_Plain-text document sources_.
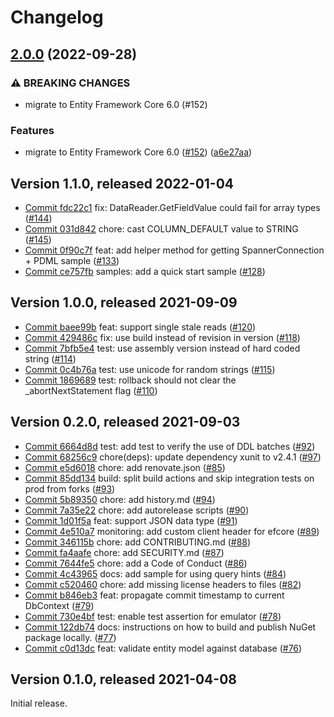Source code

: # Changelog

## [2.0.0](https://github.com/googleapis/dotnet-spanner-entity-framework/compare/Google.Cloud.EntityFrameworkCore.Spanner-1.1.0...Google.Cloud.EntityFrameworkCore.Spanner-2.0.0) (2022-09-28)


### ⚠ BREAKING CHANGES

* migrate to Entity Framework Core 6.0 (#152)

### Features

* migrate to Entity Framework Core 6.0 ([#152](https://github.com/googleapis/dotnet-spanner-entity-framework/issues/152)) ([a6e27aa](https://github.com/googleapis/dotnet-spanner-entity-framework/commit/a6e27aa25c9deeab7022284bb1a21e79976a54de))

## Version 1.1.0, released 2022-01-04

- [Commit fdc22c1](https://github.com/googleapis/dotnet-spanner-entity-framework/commit/fdc22c1) fix: DataReader.GetFieldValue<T> could fail for array types ([#144](https://github.com/googleapis/dotnet-spanner-entity-framework/pull/144))
- [Commit 031d842](https://github.com/googleapis/dotnet-spanner-entity-framework/commit/031d842) chore: cast COLUMN\_DEFAULT value to STRING ([#145](https://github.com/googleapis/dotnet-spanner-entity-framework/pull/145))
- [Commit 0f90c7f](https://github.com/googleapis/dotnet-spanner-entity-framework/commit/0f90c7f) feat: add helper method for getting SpannerConnection + PDML sample ([#133](https://github.com/googleapis/dotnet-spanner-entity-framework/pull/133))
- [Commit ce757fb](https://github.com/googleapis/dotnet-spanner-entity-framework/commit/ce757fb) samples: add a quick start sample ([#128](https://github.com/googleapis/dotnet-spanner-entity-framework/pull/128))

## Version 1.0.0, released 2021-09-09

- [Commit baee99b](https://github.com/googleapis/dotnet-spanner-entity-framework/commit/baee99b) feat: support single stale reads ([#120](https://github.com/googleapis/dotnet-spanner-entity-framework/pull/120))
- [Commit 429486c](https://github.com/googleapis/dotnet-spanner-entity-framework/commit/429486c) fix: use build instead of revision in version ([#118](https://github.com/googleapis/dotnet-spanner-entity-framework/pull/118))
- [Commit 7bfb5e4](https://github.com/googleapis/dotnet-spanner-entity-framework/commit/7bfb5e4) test: use assembly version instead of hard coded string ([#114](https://github.com/googleapis/dotnet-spanner-entity-framework/pull/114))
- [Commit 0c4b76a](https://github.com/googleapis/dotnet-spanner-entity-framework/commit/0c4b76a) test: use unicode for random strings ([#115](https://github.com/googleapis/dotnet-spanner-entity-framework/pull/115))
- [Commit 1869689](https://github.com/googleapis/dotnet-spanner-entity-framework/commit/1869689) test: rollback should not clear the \_abortNextStatement flag ([#110](https://github.com/googleapis/dotnet-spanner-entity-framework/pull/110))

## Version 0.2.0, released 2021-09-03

- [Commit 6664d8d](https://github.com/googleapis/dotnet-spanner-entity-framework/commit/6664d8d) test: add test to verify the use of DDL batches ([#92](https://github.com/googleapis/dotnet-spanner-entity-framework/pull/92))
- [Commit 68256c9](https://github.com/googleapis/dotnet-spanner-entity-framework/commit/68256c9) chore(deps): update dependency xunit to v2.4.1 ([#97](https://github.com/googleapis/dotnet-spanner-entity-framework/pull/97))
- [Commit e5d6018](https://github.com/googleapis/dotnet-spanner-entity-framework/commit/e5d6018) chore: add renovate.json ([#85](https://github.com/googleapis/dotnet-spanner-entity-framework/pull/85))
- [Commit 85dd134](https://github.com/googleapis/dotnet-spanner-entity-framework/commit/85dd134) build: split build actions and skip integration tests on prod from forks ([#93](https://github.com/googleapis/dotnet-spanner-entity-framework/pull/93))
- [Commit 5b89350](https://github.com/googleapis/dotnet-spanner-entity-framework/commit/5b89350) chore: add history.md ([#94](https://github.com/googleapis/dotnet-spanner-entity-framework/pull/94))
- [Commit 7a35e22](https://github.com/googleapis/dotnet-spanner-entity-framework/commit/7a35e22) chore: add autorelease scripts ([#90](https://github.com/googleapis/dotnet-spanner-entity-framework/pull/90))
- [Commit 1d01f5a](https://github.com/googleapis/dotnet-spanner-entity-framework/commit/1d01f5a) feat: support JSON data type ([#91](https://github.com/googleapis/dotnet-spanner-entity-framework/pull/91))
- [Commit 4e510a7](https://github.com/googleapis/dotnet-spanner-entity-framework/commit/4e510a7) monitoring: add custom client header for efcore ([#89](https://github.com/googleapis/dotnet-spanner-entity-framework/pull/89))
- [Commit 346115b](https://github.com/googleapis/dotnet-spanner-entity-framework/commit/346115b) chore: add CONTRIBUTING.md ([#88](https://github.com/googleapis/dotnet-spanner-entity-framework/pull/88))
- [Commit fa4aafe](https://github.com/googleapis/dotnet-spanner-entity-framework/commit/fa4aafe) chore: add SECURITY.md ([#87](https://github.com/googleapis/dotnet-spanner-entity-framework/pull/87))
- [Commit 7644fe5](https://github.com/googleapis/dotnet-spanner-entity-framework/commit/7644fe5) chore: add a Code of Conduct ([#86](https://github.com/googleapis/dotnet-spanner-entity-framework/pull/86))
- [Commit 4c43965](https://github.com/googleapis/dotnet-spanner-entity-framework/commit/4c43965) docs: add sample for using query hints ([#84](https://github.com/googleapis/dotnet-spanner-entity-framework/pull/84))
- [Commit c520460](https://github.com/googleapis/dotnet-spanner-entity-framework/commit/c520460) chore: add missing license headers to files ([#82](https://github.com/googleapis/dotnet-spanner-entity-framework/pull/82))
- [Commit b846eb3](https://github.com/googleapis/dotnet-spanner-entity-framework/commit/b846eb3) feat: propagate commit timestamp to current DbContext ([#79](https://github.com/googleapis/dotnet-spanner-entity-framework/pull/79))
- [Commit 730e4bf](https://github.com/googleapis/dotnet-spanner-entity-framework/commit/730e4bf) test: enable test assertion for emulator ([#78](https://github.com/googleapis/dotnet-spanner-entity-framework/pull/78))
- [Commit 122db74](https://github.com/googleapis/dotnet-spanner-entity-framework/commit/122db74) docs: instructions on how to build and publish NuGet package locally. ([#77](https://github.com/googleapis/dotnet-spanner-entity-framework/pull/77))
- [Commit c0d13dc](https://github.com/googleapis/dotnet-spanner-entity-framework/commit/c0d13dc) feat: validate entity model against database ([#76](https://github.com/googleapis/dotnet-spanner-entity-framework/pull/76))

## Version 0.1.0, released 2021-04-08

Initial release.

_WHAT IS REQUIRED_. From the first line of the entries above through the line with "### ⚠ BREAKING CHANGES", set down each line exactly and drop the pictures.

_RESPONSE FOR THIS EXERCISE_.
Source code

: # Changelog

## [2.0.0](https://github.com/googleapis/dotnet-spanner-entity-framework/compare/Google.Cloud.EntityFrameworkCore.Spanner-1.1.0...Google.Cloud.EntityFrameworkCore.Spanner-2.0.0) (2022-09-28)


### ⚠ BREAKING CHANGES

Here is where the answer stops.